Work item: Wherever the string "closeSidebar" shows up in the data below, copy the whole line.

Data extracts:
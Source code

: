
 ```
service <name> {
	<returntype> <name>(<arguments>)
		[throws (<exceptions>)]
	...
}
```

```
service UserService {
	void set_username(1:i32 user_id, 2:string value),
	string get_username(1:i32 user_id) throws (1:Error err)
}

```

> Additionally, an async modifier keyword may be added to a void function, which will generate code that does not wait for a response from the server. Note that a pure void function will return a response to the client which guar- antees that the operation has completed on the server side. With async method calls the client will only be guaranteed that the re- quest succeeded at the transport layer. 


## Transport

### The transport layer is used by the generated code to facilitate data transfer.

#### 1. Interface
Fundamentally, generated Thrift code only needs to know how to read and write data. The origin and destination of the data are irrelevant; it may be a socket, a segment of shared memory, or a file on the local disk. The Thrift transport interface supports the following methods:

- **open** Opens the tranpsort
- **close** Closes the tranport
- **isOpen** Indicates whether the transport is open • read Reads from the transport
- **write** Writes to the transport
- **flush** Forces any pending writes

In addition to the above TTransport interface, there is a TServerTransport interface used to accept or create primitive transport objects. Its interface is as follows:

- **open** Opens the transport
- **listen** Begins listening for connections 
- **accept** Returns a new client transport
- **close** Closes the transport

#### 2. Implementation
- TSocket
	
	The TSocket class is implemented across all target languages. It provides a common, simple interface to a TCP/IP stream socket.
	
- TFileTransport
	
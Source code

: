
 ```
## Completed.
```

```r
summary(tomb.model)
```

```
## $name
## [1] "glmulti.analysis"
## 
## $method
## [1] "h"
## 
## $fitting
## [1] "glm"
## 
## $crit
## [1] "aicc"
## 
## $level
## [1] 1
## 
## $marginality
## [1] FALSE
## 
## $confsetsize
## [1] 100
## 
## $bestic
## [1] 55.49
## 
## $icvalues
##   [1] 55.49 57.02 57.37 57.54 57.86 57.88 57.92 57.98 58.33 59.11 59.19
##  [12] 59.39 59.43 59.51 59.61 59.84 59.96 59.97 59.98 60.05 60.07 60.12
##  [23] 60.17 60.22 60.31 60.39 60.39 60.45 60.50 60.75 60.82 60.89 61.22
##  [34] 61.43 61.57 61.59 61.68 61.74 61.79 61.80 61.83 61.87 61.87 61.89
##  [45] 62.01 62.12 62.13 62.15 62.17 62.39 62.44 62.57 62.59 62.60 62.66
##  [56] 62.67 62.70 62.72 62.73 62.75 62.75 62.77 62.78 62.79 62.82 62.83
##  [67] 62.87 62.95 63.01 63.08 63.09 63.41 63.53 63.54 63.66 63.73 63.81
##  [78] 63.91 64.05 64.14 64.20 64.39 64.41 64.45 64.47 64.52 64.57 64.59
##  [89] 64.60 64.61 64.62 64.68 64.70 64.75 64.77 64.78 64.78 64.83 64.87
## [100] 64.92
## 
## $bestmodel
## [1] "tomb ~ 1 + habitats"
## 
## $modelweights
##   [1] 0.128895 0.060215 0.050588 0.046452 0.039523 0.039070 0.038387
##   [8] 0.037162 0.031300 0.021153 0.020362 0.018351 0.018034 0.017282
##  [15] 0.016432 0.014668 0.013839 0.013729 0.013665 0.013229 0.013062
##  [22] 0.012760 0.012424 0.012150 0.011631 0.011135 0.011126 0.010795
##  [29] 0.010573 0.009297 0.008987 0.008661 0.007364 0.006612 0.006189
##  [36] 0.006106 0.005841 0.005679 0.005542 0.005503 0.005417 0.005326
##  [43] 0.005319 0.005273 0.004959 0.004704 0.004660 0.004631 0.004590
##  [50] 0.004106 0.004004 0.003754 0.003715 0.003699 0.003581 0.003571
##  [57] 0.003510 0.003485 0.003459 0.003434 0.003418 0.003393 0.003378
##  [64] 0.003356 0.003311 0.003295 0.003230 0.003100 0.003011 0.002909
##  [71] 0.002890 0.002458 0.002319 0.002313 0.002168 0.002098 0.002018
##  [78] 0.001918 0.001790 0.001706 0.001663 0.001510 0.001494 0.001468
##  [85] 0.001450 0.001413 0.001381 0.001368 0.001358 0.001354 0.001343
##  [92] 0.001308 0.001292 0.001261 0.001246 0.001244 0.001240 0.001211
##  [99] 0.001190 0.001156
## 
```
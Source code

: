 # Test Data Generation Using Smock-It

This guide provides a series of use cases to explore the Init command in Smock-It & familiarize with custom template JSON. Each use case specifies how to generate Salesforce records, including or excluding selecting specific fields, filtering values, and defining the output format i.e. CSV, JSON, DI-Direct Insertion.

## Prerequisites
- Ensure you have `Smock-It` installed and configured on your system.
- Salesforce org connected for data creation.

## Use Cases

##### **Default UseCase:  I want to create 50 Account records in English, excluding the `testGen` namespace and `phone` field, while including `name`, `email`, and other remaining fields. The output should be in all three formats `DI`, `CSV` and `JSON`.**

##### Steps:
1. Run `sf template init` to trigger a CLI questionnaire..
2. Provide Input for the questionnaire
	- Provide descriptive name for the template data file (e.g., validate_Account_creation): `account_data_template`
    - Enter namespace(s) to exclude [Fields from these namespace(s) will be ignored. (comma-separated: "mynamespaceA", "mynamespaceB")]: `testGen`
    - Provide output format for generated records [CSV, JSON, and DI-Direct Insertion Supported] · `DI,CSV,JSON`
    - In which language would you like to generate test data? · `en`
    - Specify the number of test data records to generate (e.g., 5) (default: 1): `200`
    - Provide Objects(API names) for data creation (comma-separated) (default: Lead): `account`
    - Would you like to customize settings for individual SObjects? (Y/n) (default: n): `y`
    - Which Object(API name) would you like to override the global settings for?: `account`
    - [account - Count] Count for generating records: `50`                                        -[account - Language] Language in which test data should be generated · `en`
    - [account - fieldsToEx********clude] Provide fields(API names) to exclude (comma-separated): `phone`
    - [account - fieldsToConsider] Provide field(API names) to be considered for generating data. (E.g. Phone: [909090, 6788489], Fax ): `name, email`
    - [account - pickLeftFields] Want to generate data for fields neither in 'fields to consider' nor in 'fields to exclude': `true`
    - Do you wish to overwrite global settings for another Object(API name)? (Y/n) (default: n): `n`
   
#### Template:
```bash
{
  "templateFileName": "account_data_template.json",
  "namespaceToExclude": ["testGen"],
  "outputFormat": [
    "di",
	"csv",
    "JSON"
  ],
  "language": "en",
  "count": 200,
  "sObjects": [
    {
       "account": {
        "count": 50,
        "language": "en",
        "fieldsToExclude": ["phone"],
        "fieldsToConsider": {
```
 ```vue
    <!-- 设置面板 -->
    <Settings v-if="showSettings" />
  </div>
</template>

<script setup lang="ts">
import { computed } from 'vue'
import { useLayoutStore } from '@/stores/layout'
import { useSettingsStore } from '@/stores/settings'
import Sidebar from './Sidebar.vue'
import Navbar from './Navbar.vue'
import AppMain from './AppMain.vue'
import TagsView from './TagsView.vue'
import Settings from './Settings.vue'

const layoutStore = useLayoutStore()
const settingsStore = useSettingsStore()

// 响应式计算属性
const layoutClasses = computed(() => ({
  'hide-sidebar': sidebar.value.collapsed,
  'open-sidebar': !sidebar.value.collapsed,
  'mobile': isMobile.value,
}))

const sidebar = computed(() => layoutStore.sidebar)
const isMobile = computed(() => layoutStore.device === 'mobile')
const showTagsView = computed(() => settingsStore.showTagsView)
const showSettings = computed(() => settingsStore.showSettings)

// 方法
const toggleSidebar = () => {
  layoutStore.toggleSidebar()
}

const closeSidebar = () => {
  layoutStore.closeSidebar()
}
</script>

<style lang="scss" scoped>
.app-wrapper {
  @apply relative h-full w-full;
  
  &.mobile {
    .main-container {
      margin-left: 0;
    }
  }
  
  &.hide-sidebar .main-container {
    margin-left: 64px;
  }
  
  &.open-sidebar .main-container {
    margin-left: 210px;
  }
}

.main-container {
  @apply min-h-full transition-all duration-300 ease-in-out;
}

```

Task output:
const closeSidebar = () => {
  layoutStore.closeSidebar()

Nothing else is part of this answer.